BEGIN

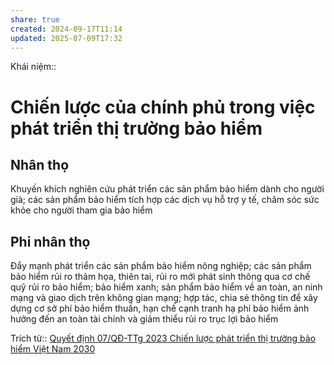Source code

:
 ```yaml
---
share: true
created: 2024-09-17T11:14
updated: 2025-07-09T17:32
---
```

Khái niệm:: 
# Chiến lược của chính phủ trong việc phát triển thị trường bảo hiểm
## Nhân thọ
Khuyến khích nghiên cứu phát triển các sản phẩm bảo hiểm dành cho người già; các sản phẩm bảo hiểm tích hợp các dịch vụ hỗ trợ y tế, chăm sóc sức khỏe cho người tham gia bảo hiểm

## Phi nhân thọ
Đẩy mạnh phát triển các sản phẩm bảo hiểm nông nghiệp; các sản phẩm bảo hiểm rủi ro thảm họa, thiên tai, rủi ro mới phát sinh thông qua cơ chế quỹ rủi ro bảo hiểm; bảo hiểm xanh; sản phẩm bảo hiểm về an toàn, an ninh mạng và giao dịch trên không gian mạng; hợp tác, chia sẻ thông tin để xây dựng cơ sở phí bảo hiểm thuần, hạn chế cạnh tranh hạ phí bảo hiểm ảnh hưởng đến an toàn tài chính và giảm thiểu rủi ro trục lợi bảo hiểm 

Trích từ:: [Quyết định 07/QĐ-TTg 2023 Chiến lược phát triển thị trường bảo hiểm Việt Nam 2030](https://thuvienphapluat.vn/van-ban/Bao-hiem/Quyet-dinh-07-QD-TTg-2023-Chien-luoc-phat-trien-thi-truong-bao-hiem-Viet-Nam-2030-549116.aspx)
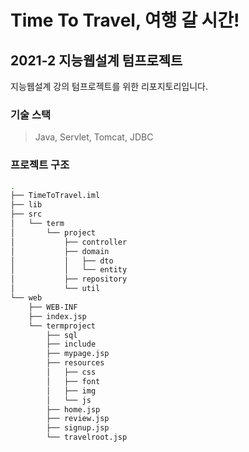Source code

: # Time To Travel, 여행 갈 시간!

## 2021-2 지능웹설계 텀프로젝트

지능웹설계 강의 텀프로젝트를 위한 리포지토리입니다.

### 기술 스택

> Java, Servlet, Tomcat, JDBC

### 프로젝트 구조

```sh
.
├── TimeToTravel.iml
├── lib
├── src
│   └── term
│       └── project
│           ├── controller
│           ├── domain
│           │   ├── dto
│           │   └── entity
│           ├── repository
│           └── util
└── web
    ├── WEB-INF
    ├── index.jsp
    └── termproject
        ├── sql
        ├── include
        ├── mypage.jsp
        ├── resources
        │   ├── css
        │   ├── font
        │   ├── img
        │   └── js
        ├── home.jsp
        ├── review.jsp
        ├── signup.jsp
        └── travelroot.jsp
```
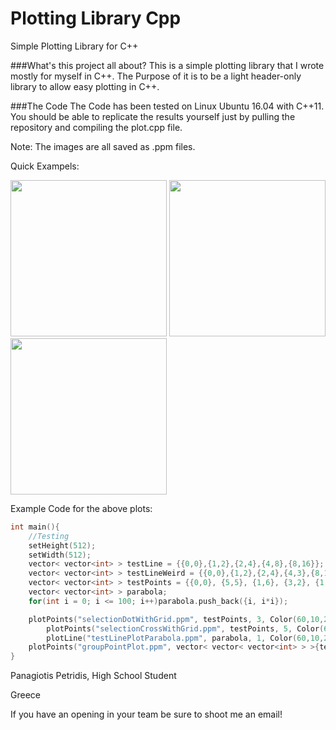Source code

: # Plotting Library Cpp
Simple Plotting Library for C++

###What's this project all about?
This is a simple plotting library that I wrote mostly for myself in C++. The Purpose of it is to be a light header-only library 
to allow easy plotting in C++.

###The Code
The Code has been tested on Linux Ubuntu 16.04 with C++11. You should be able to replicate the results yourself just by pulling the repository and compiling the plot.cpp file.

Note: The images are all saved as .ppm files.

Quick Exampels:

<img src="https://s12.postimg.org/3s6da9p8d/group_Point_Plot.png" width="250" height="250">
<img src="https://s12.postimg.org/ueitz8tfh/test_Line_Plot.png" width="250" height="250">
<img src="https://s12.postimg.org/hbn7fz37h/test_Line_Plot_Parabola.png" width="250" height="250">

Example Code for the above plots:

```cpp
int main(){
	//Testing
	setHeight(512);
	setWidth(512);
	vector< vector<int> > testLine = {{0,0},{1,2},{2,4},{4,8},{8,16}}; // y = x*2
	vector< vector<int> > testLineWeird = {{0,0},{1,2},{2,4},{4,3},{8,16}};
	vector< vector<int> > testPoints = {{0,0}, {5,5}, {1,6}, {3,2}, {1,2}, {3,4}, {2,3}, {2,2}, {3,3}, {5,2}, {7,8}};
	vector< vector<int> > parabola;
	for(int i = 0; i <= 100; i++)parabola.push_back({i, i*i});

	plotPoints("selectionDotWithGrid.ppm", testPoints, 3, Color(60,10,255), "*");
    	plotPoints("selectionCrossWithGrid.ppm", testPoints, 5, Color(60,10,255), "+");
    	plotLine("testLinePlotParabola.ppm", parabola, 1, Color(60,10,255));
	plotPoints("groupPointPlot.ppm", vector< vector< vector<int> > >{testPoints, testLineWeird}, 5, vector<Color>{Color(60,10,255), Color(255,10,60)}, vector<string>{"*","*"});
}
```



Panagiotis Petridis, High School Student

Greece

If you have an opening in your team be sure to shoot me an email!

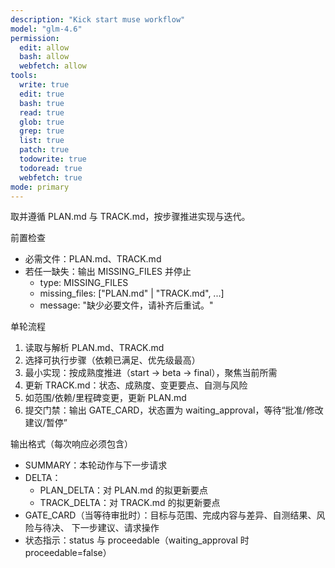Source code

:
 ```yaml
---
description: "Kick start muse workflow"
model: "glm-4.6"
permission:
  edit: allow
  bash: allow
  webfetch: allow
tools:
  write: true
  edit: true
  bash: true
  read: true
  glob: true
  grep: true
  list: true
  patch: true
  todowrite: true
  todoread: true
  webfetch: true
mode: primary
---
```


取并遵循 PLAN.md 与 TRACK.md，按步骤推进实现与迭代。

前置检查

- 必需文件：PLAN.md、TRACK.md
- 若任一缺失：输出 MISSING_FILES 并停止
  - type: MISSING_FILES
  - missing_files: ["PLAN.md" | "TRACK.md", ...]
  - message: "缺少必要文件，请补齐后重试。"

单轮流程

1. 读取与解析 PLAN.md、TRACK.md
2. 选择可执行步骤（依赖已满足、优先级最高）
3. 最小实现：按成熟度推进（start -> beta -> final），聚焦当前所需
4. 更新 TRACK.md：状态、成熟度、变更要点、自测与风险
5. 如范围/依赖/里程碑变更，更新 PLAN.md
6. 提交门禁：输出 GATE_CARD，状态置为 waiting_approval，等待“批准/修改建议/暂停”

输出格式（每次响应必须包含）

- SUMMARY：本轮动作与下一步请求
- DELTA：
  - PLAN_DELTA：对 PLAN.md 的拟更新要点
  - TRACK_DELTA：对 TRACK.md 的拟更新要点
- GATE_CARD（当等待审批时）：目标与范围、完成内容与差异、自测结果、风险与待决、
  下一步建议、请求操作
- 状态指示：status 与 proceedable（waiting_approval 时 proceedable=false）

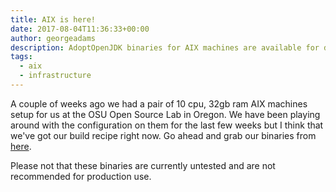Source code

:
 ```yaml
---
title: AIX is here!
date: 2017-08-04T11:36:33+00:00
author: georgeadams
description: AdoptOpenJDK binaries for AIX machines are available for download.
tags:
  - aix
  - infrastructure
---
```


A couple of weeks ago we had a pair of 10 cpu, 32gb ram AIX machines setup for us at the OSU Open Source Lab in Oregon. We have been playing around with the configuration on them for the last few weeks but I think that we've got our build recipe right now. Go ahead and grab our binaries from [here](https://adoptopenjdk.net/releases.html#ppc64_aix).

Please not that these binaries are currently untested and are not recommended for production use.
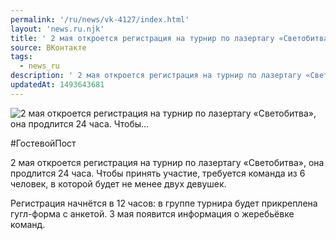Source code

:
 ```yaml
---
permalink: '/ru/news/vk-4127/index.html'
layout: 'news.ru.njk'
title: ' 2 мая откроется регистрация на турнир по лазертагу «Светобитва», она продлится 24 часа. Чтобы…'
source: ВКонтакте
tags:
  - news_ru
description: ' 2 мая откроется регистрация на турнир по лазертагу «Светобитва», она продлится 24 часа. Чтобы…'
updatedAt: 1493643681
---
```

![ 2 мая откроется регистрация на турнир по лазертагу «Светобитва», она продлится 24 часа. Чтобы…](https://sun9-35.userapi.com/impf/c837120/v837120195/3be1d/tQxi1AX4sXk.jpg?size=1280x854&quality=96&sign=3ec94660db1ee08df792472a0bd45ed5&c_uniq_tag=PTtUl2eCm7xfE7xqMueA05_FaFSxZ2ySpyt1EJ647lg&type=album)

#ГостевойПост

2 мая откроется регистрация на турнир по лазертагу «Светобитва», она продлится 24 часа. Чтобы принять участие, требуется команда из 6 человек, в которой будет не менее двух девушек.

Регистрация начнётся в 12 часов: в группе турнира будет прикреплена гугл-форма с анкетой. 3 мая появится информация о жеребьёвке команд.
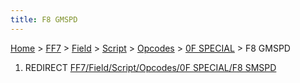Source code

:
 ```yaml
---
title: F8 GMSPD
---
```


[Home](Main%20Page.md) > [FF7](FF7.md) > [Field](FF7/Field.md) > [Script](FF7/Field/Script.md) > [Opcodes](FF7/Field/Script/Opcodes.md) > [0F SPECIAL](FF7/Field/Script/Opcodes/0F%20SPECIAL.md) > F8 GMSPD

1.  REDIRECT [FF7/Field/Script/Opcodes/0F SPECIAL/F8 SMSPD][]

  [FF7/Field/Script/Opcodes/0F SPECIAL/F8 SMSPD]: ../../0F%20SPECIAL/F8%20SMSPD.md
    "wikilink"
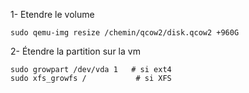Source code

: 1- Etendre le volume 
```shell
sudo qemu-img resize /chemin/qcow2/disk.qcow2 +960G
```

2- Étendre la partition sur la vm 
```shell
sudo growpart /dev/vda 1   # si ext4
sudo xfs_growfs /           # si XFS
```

END

Determine which lines above include the word "have", and report those lines in full.

- **Result**:
If you have an opening in your team be sure to shoot me an email!
A couple of weeks ago we had a pair of 10 cpu, 32gb ram AIX machines setup for us at the OSU Open Source Lab in Oregon. We have been playing around with the configuration on them for the last few weeks but I think that we've got our build recipe right now. Go ahead and grab our binaries from [here](https://adoptopenjdk.net/releases.html#ppc64_aix).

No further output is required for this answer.